--- PROVIDED INFORMATION ---
_ _ _ _ _

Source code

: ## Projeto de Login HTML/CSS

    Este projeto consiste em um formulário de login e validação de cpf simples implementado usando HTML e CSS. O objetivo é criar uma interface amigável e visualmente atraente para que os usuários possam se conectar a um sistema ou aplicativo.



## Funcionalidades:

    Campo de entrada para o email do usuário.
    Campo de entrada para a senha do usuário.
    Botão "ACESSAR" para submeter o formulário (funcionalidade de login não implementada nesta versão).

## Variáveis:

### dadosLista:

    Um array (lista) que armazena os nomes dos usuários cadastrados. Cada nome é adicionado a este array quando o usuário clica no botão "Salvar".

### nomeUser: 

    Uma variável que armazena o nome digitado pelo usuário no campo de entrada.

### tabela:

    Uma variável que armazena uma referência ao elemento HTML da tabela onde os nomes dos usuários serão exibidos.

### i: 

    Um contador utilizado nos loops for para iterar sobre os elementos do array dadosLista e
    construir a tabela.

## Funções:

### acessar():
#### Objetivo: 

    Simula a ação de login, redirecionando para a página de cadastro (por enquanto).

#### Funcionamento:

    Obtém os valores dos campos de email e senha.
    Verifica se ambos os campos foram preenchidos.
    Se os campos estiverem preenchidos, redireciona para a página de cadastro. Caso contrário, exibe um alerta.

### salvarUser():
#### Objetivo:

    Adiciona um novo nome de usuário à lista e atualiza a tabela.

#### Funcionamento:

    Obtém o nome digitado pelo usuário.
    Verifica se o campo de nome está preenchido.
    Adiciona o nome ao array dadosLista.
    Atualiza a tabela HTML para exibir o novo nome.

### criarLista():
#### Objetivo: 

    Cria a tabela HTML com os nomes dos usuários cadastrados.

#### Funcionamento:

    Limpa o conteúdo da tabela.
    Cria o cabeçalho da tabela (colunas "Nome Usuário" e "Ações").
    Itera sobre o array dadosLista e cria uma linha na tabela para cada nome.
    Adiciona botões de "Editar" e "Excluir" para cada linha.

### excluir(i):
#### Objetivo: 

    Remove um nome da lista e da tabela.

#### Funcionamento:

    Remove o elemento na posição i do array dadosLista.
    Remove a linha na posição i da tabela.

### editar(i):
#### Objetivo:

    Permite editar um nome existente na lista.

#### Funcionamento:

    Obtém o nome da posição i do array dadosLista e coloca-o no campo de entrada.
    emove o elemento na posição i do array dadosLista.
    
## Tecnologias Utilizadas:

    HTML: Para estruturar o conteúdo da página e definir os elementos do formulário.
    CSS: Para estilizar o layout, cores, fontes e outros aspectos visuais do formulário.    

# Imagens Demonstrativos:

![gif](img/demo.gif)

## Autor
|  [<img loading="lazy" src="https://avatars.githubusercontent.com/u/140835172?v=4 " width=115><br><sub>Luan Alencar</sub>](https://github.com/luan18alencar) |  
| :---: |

_ _ _ _ _

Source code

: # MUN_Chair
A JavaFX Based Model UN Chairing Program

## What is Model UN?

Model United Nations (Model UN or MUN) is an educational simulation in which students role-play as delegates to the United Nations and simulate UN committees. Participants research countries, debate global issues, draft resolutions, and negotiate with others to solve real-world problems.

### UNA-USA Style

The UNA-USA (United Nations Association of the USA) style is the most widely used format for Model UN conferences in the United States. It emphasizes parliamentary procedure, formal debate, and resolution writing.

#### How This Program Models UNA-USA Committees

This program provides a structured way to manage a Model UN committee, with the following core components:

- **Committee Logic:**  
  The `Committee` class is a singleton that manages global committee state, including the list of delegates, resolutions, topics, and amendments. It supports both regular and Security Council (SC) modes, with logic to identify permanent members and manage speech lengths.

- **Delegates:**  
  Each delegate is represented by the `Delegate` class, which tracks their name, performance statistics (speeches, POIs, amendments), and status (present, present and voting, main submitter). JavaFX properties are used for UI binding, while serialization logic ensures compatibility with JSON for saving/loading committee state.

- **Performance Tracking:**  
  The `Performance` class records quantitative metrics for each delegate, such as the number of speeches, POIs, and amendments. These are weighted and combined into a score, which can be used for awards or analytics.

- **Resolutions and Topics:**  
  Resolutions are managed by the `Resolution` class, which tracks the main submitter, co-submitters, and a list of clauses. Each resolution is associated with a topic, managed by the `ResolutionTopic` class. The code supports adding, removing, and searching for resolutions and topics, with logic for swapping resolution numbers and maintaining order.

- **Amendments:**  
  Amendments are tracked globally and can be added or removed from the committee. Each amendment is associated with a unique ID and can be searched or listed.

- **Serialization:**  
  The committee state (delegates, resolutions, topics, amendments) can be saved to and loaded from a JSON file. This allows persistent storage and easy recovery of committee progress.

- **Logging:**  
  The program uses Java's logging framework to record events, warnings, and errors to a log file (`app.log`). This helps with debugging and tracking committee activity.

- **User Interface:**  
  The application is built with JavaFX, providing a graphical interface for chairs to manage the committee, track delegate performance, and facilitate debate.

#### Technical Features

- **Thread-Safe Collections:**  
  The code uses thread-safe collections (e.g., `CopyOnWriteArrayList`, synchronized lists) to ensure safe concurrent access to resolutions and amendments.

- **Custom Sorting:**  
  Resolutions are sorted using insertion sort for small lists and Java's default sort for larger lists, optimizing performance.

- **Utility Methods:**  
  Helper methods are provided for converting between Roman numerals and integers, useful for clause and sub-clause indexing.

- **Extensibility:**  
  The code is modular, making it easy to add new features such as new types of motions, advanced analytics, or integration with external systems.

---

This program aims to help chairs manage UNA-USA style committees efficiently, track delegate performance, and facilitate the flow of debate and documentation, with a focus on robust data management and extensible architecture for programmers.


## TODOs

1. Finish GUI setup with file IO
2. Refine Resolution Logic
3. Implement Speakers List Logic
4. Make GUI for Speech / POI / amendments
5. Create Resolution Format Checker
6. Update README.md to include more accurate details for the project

_ _ _ _ _

--- WHAT YOU WILL DO ---
Among the records above, find each line holding "which" and list it.

--- TASK SOLUTION ---
Model United Nations (Model UN or MUN) is an educational simulation in which students role-play as delegates to the United Nations and simulate UN committees. Participants research countries, debate global issues, draft resolutions, and negotiate with others to solve real-world problems.
  Each delegate is represented by the `Delegate` class, which tracks their name, performance statistics (speeches, POIs, amendments), and status (present, present and voting, main submitter). JavaFX properties are used for UI binding, while serialization logic ensures compatibility with JSON for saving/loading committee state.
  The `Performance` class records quantitative metrics for each delegate, such as the number of speeches, POIs, and amendments. These are weighted and combined into a score, which can be used for awards or analytics.
  Resolutions are managed by the `Resolution` class, which tracks the main submitter, co-submitters, and a list of clauses. Each resolution is associated with a topic, managed by the `ResolutionTopic` class. The code supports adding, removing, and searching for resolutions and topics, with logic for swapping resolution numbers and maintaining order.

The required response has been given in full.